The Harlem Globetrotters (1951)… Thomas Gomez, Dorothy Dandridge, Bill Walker, Angela Clarke.  Young Bill Townsend drops out of college to join the famous independent Trotter team. He also finds romance along the way. "Goose" Tatum and fancy dribbler Marcus Haynes were the star players of the Globetrotters at the time and Abe Saperstein was the owner. Tatum, Haynes, Babe Presley, Ermer Robinson, Duke Cumberland, Clarence Wilson, Pop Gates, Frank Washington, Ted Strong and other current team members appear in the film as themselves.
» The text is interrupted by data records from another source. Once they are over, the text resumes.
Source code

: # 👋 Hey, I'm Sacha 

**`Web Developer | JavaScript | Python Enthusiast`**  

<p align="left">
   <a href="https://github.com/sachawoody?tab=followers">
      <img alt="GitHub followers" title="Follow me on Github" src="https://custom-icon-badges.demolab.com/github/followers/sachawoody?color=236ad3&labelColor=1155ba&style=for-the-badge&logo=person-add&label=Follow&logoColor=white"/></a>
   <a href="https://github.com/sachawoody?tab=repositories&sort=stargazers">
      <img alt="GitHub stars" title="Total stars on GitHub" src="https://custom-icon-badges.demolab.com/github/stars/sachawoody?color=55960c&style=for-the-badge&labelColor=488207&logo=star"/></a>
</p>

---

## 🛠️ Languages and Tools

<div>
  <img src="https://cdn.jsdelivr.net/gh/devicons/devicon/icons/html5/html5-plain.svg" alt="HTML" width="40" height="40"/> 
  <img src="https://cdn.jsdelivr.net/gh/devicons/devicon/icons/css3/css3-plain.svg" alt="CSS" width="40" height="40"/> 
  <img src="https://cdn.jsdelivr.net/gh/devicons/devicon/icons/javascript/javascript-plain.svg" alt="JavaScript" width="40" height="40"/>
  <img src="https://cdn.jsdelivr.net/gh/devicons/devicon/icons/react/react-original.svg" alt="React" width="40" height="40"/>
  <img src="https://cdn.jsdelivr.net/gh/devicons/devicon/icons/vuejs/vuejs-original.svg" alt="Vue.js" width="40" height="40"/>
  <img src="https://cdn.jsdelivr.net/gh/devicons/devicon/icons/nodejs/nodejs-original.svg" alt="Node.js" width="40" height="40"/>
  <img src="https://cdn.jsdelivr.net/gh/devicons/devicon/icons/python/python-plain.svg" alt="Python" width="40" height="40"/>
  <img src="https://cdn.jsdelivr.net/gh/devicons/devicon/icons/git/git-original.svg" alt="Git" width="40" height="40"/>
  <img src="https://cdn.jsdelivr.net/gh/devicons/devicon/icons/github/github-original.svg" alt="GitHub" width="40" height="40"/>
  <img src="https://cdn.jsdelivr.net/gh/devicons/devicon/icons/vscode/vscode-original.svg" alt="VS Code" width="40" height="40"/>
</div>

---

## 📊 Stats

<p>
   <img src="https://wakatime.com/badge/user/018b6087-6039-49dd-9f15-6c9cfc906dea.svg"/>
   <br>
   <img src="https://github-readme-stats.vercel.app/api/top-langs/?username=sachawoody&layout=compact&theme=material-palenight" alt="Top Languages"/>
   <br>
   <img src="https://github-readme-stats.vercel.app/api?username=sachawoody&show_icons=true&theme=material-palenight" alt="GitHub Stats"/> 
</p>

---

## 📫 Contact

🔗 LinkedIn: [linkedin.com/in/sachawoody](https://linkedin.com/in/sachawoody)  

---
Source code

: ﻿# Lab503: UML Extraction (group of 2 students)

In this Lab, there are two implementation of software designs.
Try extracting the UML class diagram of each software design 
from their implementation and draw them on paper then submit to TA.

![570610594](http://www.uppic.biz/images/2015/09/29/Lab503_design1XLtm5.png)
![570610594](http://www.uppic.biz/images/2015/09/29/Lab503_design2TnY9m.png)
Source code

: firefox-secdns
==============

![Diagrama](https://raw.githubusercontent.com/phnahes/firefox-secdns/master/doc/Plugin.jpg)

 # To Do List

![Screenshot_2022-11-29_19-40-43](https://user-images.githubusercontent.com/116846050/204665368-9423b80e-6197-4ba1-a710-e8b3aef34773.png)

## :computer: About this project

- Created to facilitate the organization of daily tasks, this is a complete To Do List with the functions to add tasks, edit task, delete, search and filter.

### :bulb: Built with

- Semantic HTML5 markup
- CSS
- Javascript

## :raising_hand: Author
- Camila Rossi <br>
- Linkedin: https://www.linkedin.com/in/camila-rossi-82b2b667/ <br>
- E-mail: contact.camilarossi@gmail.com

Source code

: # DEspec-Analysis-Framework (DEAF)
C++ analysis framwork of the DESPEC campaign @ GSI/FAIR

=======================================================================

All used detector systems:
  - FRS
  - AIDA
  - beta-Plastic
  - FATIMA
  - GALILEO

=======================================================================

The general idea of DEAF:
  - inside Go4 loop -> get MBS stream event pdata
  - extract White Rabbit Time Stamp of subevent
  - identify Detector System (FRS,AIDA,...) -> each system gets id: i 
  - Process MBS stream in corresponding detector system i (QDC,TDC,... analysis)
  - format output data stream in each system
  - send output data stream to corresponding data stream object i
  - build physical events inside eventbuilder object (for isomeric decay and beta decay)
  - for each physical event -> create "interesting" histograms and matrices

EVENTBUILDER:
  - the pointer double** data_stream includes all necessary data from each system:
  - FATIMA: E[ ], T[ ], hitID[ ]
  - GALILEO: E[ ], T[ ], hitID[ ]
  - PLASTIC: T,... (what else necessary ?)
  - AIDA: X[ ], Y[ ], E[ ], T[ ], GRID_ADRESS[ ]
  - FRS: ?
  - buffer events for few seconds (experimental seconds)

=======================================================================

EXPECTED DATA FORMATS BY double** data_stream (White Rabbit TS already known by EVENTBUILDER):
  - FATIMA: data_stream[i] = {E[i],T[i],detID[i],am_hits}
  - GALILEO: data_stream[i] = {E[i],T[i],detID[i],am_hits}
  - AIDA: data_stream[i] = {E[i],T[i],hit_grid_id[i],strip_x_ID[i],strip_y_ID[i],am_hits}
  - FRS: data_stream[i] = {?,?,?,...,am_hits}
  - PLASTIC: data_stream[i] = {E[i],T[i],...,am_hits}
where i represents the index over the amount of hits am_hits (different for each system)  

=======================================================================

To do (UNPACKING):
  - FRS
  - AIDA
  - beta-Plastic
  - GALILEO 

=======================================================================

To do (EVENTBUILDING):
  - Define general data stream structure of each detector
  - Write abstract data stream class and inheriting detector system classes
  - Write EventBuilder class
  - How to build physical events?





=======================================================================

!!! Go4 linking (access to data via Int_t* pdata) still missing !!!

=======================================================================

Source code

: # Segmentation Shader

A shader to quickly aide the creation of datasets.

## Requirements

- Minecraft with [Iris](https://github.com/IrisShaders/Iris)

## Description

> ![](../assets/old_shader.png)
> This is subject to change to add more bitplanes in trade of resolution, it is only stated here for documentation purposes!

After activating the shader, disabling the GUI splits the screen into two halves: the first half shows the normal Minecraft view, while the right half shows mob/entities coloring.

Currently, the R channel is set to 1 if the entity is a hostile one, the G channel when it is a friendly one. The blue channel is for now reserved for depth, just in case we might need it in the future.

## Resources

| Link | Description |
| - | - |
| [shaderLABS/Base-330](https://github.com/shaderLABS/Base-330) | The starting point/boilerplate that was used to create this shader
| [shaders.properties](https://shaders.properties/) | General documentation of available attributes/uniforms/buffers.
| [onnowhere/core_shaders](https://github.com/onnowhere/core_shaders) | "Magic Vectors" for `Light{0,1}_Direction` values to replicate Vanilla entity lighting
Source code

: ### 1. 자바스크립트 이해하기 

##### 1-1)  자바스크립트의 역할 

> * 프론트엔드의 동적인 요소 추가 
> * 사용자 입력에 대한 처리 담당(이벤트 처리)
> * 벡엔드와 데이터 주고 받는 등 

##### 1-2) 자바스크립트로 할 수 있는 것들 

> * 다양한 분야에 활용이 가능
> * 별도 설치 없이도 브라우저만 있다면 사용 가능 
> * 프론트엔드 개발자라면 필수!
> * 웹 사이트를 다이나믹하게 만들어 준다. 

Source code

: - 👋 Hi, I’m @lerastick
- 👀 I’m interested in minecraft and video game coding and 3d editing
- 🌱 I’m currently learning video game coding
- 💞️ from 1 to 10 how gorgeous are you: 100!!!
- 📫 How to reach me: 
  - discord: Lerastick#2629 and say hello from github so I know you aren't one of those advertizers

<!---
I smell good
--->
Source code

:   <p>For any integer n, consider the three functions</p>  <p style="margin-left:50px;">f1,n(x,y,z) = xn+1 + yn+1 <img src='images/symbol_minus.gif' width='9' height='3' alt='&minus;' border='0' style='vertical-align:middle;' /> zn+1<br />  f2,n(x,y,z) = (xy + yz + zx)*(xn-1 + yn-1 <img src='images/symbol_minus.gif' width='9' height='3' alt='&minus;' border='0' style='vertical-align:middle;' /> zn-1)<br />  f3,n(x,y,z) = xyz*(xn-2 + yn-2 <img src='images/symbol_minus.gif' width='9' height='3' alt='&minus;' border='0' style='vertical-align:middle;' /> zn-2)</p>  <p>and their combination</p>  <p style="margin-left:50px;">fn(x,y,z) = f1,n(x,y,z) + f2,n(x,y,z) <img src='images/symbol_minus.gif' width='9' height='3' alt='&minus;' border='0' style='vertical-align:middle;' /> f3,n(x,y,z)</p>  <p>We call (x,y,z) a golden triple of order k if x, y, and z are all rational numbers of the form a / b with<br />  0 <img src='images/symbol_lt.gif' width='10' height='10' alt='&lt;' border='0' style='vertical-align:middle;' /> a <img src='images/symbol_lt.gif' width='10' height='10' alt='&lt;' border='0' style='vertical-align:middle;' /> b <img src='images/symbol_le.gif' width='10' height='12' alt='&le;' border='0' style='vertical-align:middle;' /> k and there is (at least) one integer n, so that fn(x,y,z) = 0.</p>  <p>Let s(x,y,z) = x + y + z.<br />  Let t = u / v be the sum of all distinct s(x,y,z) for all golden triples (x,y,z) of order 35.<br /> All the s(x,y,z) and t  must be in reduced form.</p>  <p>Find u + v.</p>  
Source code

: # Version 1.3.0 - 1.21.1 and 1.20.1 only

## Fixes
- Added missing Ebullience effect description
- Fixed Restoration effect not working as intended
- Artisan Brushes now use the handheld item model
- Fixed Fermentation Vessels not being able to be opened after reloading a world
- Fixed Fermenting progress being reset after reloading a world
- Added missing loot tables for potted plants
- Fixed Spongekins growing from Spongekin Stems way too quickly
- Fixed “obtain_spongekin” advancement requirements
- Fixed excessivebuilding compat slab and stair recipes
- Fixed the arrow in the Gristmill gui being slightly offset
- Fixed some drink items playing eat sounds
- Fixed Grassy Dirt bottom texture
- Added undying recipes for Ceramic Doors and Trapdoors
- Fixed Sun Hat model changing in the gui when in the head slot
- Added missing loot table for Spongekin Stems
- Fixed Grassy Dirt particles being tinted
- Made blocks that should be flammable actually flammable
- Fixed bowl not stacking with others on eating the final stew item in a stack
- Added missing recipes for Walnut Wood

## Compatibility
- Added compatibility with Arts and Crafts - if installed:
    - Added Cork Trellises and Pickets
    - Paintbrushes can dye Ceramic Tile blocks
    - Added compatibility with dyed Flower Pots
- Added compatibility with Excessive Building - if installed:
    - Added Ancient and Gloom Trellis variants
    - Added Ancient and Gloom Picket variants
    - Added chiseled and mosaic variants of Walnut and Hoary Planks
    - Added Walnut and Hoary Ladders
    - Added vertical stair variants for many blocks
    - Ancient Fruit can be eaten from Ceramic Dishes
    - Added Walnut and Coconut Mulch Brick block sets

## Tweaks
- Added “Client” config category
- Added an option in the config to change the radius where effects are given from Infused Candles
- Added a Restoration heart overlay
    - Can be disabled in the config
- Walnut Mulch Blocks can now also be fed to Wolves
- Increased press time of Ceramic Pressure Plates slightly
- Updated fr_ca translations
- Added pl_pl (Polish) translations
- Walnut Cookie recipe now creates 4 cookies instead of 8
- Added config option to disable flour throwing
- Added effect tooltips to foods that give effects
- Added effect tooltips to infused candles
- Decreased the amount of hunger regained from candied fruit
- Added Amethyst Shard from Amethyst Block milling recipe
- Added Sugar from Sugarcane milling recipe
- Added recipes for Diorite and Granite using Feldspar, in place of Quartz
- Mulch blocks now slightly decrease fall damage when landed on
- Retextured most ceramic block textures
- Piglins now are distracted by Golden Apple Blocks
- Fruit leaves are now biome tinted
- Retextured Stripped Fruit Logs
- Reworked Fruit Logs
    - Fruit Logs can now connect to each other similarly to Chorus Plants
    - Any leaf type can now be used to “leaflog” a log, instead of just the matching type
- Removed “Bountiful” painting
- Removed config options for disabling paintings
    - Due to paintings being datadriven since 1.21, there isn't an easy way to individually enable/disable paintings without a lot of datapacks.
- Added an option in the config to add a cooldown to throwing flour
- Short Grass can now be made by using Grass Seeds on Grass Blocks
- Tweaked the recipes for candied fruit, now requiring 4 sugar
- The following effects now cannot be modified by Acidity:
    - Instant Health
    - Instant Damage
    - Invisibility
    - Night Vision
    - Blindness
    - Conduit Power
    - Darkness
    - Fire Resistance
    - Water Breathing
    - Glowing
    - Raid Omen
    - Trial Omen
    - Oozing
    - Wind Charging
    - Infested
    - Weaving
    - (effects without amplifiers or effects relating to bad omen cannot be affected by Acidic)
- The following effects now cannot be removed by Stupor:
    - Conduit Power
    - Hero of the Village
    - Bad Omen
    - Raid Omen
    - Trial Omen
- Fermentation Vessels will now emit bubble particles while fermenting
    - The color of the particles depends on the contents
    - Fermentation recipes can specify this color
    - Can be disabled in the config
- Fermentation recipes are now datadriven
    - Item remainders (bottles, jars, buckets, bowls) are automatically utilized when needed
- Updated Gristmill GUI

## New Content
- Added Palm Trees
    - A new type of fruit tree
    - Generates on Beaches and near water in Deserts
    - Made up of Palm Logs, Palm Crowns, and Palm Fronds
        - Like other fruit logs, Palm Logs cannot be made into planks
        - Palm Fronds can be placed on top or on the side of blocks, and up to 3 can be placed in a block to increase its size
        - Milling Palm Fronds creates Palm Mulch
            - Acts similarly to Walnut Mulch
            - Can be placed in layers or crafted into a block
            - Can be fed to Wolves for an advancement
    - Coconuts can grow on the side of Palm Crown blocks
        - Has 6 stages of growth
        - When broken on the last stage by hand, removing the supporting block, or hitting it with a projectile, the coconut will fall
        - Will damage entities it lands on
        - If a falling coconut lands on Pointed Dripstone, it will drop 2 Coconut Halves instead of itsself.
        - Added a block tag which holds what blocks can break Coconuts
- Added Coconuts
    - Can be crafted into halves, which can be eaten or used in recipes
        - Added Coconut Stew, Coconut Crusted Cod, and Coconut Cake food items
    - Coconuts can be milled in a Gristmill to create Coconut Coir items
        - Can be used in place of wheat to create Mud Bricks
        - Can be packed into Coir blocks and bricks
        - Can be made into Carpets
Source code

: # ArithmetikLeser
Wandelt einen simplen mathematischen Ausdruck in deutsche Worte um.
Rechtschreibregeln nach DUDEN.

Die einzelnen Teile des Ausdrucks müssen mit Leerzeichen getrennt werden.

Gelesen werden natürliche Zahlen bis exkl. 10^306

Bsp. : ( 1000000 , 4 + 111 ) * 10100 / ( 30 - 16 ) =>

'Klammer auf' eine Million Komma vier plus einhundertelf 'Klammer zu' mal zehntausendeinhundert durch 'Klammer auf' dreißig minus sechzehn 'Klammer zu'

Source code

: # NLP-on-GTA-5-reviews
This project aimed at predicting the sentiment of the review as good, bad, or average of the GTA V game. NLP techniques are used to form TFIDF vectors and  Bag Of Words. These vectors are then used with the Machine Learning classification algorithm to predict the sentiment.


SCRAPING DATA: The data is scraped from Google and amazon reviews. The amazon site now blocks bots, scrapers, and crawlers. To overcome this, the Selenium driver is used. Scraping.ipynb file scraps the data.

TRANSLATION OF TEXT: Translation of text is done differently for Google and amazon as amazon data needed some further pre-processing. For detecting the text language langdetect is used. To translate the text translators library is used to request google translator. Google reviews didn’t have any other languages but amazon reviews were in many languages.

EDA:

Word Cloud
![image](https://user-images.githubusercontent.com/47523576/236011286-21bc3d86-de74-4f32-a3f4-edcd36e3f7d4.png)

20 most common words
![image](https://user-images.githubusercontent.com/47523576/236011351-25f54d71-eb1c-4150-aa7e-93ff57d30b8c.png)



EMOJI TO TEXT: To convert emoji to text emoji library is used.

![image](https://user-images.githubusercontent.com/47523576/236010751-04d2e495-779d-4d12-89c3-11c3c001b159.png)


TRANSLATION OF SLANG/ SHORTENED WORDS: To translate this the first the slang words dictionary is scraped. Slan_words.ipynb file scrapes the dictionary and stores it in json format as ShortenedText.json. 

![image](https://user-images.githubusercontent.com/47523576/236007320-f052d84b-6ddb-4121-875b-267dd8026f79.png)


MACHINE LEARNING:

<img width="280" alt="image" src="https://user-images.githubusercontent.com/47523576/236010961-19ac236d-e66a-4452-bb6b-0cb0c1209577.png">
Also featured is a lot of actual game footage (three times against the Celtics with Tony Lavelli and Big Bob Hahn) including their famous "Sweet Georgia Brown" warm-up routine. [Along with making the film, the team toured Major League Baseball stadiums that year and went on their first tour of South America.]

Career
Ann Arbor High School - Michigan (High School)
1946-47 North Carolina State University (College) 
1948-49 North Carolina State University (College)
1949-50 Chicago Stags (NBA)
1950-51 United States Stars (Independent)  - Official opponents for Harlem Globetrotters tour 

Born to Gustave and Elfreda Hahn, Hahn attended Ann Arbor HS before heading off to NC State. He missed his sophomore year due to academic reasons, but the 6'10 senior returned for the 1948-49 seasons. He left NC State and played in for the Chicago Stags in the NBA. After his short stint with the Stags, he toured with the Globetrotters in Europe and Africa. He then returned to Ann Arbor and worked for many years at Sears.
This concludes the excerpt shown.